I am in a very list making mood these days. I did one for people who want to try Science-Fiction and then was working on movies got to Clueless (which is of course a timeless Emma retelling) and thought… Retellings. The Best Ones I’d Recommend for People who want to give them a go!

FYI while this is about books I’d still totally recommend Clueless and 10 Things I Hate About You (a Taming of the Shrew retelling.) Both classics of my youth!

One of my favorite retellings of Cinderella in which the main character is an inventor and friendship and business are given more interest than any romance. Plus it’s just such a beautiful book! I loved the inventions. I loved the characters and this just reminds me I really, really need to read the sequel!

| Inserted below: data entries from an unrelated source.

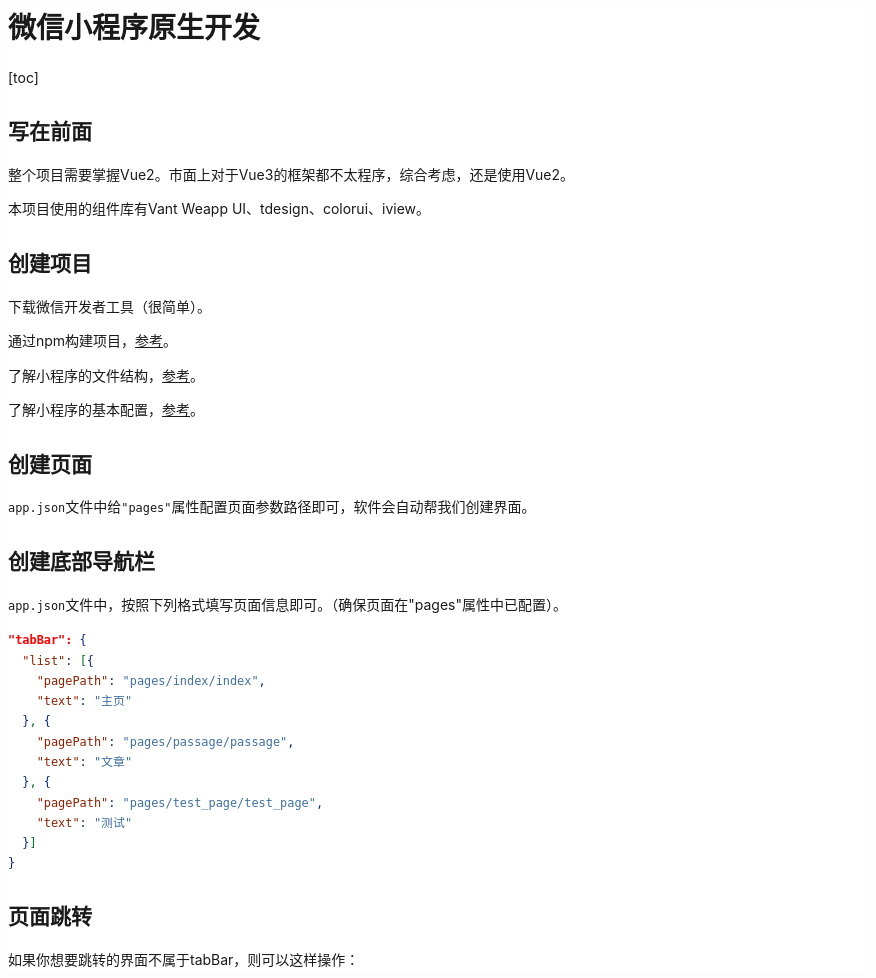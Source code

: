 # 微信小程序原生开发

[toc]

## 写在前面

整个项目需要掌握Vue2。市面上对于Vue3的框架都不太程序，综合考虑，还是使用Vue2。

本项目使用的组件库有Vant Weapp UI、tdesign、colorui、iview。



## 创建项目

下载微信开发者工具（很简单）。

通过npm构建项目，[参考](https://developers.weixin.qq.com/miniprogram/dev/devtools/npm.html)。

了解小程序的文件结构，[参考](https://developers.weixin.qq.com/miniprogram/dev/framework/structure.html)。

了解小程序的基本配置，[参考](https://developers.weixin.qq.com/miniprogram/dev/framework/config.html#%E5%85%A8%E5%B1%80%E9%85%8D%E7%BD%AE)。



## 创建页面

`app.json`文件中给`"pages"`属性配置页面参数路径即可，软件会自动帮我们创建界面。



## 创建底部导航栏

`app.json`文件中，按照下列格式填写页面信息即可。（确保页面在"pages"属性中已配置）。

```json
"tabBar": {
  "list": [{
    "pagePath": "pages/index/index",
    "text": "主页"
  }, {
    "pagePath": "pages/passage/passage",
    "text": "文章"
  }, {
    "pagePath": "pages/test_page/test_page",
    "text": "测试"
  }]
}
```



## 页面跳转

如果你想要跳转的界面不属于tabBar，则可以这样操作：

If you’re unsure of retellings a short story collection is a great way to go! A Thousand Beginnings and Endings is all about Asian myths and legends many of which weren’t even a little bit familiar to me which made the read so much more fun. So maybe reading something new will peak a further interest.

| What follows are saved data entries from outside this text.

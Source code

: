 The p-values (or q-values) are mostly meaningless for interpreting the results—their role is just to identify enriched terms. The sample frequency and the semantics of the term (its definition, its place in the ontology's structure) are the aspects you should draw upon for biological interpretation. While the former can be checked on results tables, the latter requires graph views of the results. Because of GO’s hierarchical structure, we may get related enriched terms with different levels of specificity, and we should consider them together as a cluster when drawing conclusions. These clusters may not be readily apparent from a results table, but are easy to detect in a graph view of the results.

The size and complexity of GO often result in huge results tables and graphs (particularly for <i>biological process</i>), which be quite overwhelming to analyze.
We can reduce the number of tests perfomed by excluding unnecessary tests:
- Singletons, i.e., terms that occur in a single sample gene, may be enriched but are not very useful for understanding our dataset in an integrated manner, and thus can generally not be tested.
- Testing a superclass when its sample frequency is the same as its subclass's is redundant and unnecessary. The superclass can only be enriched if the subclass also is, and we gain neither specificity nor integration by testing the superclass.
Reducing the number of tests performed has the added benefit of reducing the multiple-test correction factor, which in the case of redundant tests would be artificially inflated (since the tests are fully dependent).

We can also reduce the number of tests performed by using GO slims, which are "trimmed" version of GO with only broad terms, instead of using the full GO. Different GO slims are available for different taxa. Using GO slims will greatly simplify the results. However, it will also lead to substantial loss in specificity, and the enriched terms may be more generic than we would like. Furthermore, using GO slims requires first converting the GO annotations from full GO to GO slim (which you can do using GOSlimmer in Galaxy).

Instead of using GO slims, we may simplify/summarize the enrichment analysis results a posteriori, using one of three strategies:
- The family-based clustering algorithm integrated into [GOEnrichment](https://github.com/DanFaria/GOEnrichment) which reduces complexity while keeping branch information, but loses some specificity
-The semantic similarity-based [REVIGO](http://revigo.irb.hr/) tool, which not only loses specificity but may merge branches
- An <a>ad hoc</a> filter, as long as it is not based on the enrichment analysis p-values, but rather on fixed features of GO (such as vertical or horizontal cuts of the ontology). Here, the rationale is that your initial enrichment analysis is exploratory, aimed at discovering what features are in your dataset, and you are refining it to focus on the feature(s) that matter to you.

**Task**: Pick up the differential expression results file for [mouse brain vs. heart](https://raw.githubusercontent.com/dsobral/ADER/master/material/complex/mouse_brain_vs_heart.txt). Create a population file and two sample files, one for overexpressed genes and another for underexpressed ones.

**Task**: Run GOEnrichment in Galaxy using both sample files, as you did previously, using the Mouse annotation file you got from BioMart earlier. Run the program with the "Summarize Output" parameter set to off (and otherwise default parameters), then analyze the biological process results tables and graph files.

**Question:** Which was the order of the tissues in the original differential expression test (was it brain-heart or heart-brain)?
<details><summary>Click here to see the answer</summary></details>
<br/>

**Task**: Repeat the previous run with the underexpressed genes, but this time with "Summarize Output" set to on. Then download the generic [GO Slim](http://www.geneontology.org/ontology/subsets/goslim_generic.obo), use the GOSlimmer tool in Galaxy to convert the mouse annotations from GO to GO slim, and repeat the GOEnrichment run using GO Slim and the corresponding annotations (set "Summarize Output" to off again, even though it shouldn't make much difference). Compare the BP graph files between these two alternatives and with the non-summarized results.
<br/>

Welcome to the magical world of Brooklyn where the local convenience store owner beheads shoplifters and Vassa’s sisters send her to said store for a light bulb wondering if she’ll ever back it back. This is a retelling of Vassilissa the Beautiful. It was a lot of fun. Very imaginative and sparked an interest in further retellings and Baba Yaga.

Maybe not a retelling so much as “from the point-of-view of” Circe– a character who in The Odyssey was pretty much just a witch who held up our hero. Because of who she is this one incorporates cameos from a lot of mythology a lot of what it means to be alive and a woman in mythology and was honestly just more beautiful than I thought it would be.

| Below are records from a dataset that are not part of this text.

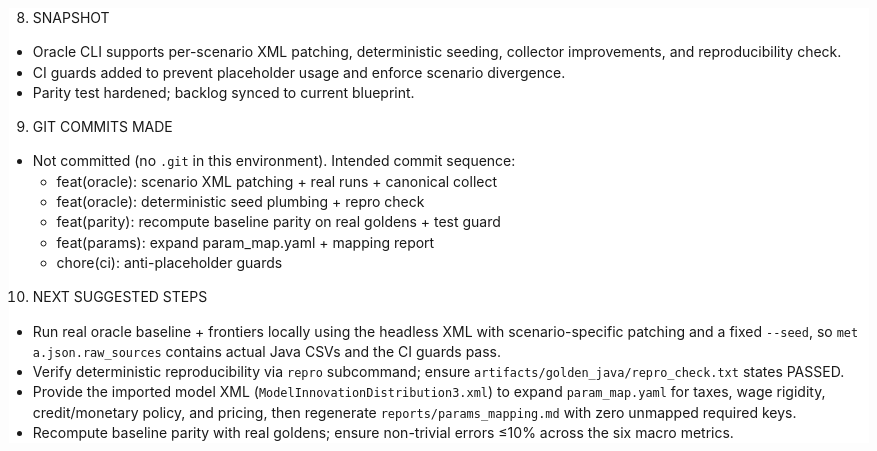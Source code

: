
 ```yaml
```

8. SNAPSHOT

- Oracle CLI supports per-scenario XML patching, deterministic seeding, collector improvements, and reproducibility check.
- CI guards added to prevent placeholder usage and enforce scenario divergence.
- Parity test hardened; backlog synced to current blueprint.

9. GIT COMMITS MADE

- Not committed (no `.git` in this environment). Intended commit sequence:
  - feat(oracle): scenario XML patching + real runs + canonical collect
  - feat(oracle): deterministic seed plumbing + repro check
  - feat(parity): recompute baseline parity on real goldens + test guard
  - feat(params): expand param_map.yaml + mapping report
  - chore(ci): anti-placeholder guards

10. NEXT SUGGESTED STEPS

- Run real oracle baseline + frontiers locally using the headless XML with scenario-specific patching and a fixed `--seed`, so `meta.json.raw_sources` contains actual Java CSVs and the CI guards pass.
- Verify deterministic reproducibility via `repro` subcommand; ensure `artifacts/golden_java/repro_check.txt` states PASSED.
- Provide the imported model XML (`ModelInnovationDistribution3.xml`) to expand `param_map.yaml` for taxes, wage rigidity, credit/monetary policy, and pricing, then regenerate `reports/params_mapping.md` with zero unmapped required keys.
- Recompute baseline parity with real goldens; ensure non-trivial errors ≤10% across the six macro metrics.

An it’s way easier to approach and get into than The Odyssey if that’s a worry. But it might convince you to pick it up. You never know!

Speaking of short stories and bit sized parcels. Neil Gaiman does Norse Mythology in this book. I know slightly more about that but it mostly helped with reading this that I could not stop thinking about Hemsworth and Hiddleston whenever Loki and Thor came up. Which actually made it fun though! Certainly not complaining.

Another Cinderella retelling and I admit not my favorite but it would be a good one for a lot of people to connect to. It’s got your usual elements plus celebrity, comic conventions, food trucks and really even some nice stuff with at least one of the stepsisters.

An who doesn’t know what its like to be pissed off when you don’t get the fan-cast actor that you pictured in the role?

Heartstone is Pride and Prejudice with dragons but somehow it works. Not only works but works really, really well cause why shouldn’t there be monsters? And why shouldn’t Darcy have a sweetheart of a dragon? The dragons definitely give it a flavor I think some other retellings have lacked. Plus it’s got a sequel (Dragon Shadow) coming out this Fall!

Okay, Heartless is not a retelling of Alice so much as an origin story for the Queen of Hearts and it’s a bit divisive. I know some people really didn’t like the ending. But I really enjoyed Heartless and I loved the main character who really just wants to open a bakery and do the right thing.

Without getting into spoilers what I loved was the ending and it’s actually grown on me. Not only is it enjoyable but I think it would make people who hadn’t read it go out and pick up Alice in Wonderland!

So those are my recommendations for retellings for people who are new to them and honestly there are so many good ones out there and so many who take “inspiration” from a fairy tale or classic novel there really is something for every reader.